The Japan Bank for International Cooperation (JBIC) is providing US$198mn, with the remaining US$198mn co-financed by BNP Paribas (through its Tokyo branch and serving as ECA coordinator), Citi and HSBC.
Japan’s export credit agency (ECA) Nippon Export and Investment Insurance (Nexi) is providing insurance for the commercial bank portion of the loan, covering 100% of political risks and 95% of credit risks.
The financing has been arranged for special purpose companies established by Tokyo-headquartered Financial Partners Group, which will use the funds to purchase four 13,700 twenty-foot equivalent unit container vessels. The ships are being built by Japanese shipbuilders Nihon Shipyard and Imabari Shipbuilding, and will be leased to ONE upon delivery.
The deal marks the first time JBIC has financed vessel exports through a Japanese Operating Lease with Call Option (JOLCO), a structure that enables the lessee to eventually purchase the assets from the lessor.
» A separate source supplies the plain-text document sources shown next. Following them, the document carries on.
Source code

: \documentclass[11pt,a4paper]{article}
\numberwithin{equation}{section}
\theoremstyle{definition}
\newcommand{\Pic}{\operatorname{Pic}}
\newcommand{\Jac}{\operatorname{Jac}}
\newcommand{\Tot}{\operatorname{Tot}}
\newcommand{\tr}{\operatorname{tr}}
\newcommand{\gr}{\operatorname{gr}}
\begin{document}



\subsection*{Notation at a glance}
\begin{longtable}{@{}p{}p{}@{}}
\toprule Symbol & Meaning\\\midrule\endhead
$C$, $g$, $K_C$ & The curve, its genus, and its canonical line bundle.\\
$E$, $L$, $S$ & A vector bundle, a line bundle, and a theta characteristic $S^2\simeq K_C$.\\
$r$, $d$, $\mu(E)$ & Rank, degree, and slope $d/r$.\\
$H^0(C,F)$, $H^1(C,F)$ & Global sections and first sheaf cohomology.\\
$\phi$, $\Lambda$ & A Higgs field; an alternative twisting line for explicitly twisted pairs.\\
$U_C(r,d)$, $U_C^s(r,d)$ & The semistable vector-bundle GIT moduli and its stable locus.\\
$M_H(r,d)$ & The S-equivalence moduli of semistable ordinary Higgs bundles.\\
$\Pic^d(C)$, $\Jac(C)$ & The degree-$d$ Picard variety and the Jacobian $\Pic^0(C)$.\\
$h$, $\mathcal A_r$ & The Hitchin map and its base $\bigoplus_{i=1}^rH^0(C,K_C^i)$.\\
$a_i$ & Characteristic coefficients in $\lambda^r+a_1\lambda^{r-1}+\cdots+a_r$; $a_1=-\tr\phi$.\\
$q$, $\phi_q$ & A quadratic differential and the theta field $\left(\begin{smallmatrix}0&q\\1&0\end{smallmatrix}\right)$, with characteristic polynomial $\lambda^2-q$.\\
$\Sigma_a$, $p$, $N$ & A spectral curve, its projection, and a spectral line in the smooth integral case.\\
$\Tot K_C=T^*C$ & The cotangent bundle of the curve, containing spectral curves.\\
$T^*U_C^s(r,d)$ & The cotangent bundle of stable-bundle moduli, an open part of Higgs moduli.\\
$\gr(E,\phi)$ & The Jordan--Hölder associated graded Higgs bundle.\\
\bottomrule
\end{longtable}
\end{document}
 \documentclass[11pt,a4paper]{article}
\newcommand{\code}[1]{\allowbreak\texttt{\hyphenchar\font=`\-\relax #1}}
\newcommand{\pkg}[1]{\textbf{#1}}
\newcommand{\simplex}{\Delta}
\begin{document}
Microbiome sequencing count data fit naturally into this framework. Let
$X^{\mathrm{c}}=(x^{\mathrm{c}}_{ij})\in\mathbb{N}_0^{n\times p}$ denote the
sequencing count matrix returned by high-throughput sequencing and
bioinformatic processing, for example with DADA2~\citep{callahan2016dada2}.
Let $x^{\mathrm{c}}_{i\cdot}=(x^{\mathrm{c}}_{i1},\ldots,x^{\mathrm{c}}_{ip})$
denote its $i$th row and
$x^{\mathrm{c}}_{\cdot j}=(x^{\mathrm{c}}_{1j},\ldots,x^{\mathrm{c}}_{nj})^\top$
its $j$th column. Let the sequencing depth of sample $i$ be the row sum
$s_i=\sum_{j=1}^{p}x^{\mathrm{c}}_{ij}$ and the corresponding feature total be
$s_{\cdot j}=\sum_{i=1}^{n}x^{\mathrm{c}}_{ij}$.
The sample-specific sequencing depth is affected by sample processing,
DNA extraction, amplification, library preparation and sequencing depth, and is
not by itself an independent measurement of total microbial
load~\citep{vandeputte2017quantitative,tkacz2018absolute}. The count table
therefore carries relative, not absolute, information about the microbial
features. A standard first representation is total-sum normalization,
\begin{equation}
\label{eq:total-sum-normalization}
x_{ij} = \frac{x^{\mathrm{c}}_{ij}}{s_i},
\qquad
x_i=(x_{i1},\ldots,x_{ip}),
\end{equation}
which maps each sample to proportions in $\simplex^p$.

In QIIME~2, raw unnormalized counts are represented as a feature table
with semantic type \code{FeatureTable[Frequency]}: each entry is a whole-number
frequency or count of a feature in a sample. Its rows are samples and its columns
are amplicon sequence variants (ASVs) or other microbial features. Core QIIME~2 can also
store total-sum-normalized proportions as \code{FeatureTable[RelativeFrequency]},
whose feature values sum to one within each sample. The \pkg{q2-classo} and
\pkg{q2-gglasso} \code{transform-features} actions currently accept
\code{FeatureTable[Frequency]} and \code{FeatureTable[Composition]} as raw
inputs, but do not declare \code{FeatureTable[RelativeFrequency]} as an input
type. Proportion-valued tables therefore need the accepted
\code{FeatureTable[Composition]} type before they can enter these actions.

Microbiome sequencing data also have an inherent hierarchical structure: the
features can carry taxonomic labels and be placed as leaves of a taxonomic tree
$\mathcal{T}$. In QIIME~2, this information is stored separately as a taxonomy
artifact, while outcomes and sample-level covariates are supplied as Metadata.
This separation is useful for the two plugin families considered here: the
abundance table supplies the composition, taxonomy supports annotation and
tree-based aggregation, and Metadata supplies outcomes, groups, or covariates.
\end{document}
The agreement will boost Japan’s shipbuilding sector and allow ONE, which is owned by three major Japanese shipping lines, to grow its existing fleet, JBIC says.
“This loan will support NSY and Imabari Shipbuilding, two of Japan’s leading shipbuilders, in receiving orders for large container ships that feature concept designs for the future conversion tonext-generation fuels such as methanol and ammonia, as well as for the future installation of CO2 capture devices,” it says.
The agency adds: “In addition, Japanese shipyards procure over 90% of their equipment and materials domestically and they also contribute significantly toward creating jobs and supporting the economies of the regions.”
ONE was established in 2017 and is owned by three major Japanese shipping lines: Nippon Yusen, Mitsui O.S.K. Lines, and Kawasaki Kisen.
ECAs are developing innovative techniques to boost their domestic shipping industries. Last week, global commodities trader Trafigura struck a US$200mn deal with the Korea Trade Insurance Corporation (K-Sure) to help grow South Korea’s shipping sector.
As part of the deal, the trader committed to growing its usage of Korean shipping companies, K-Sure said.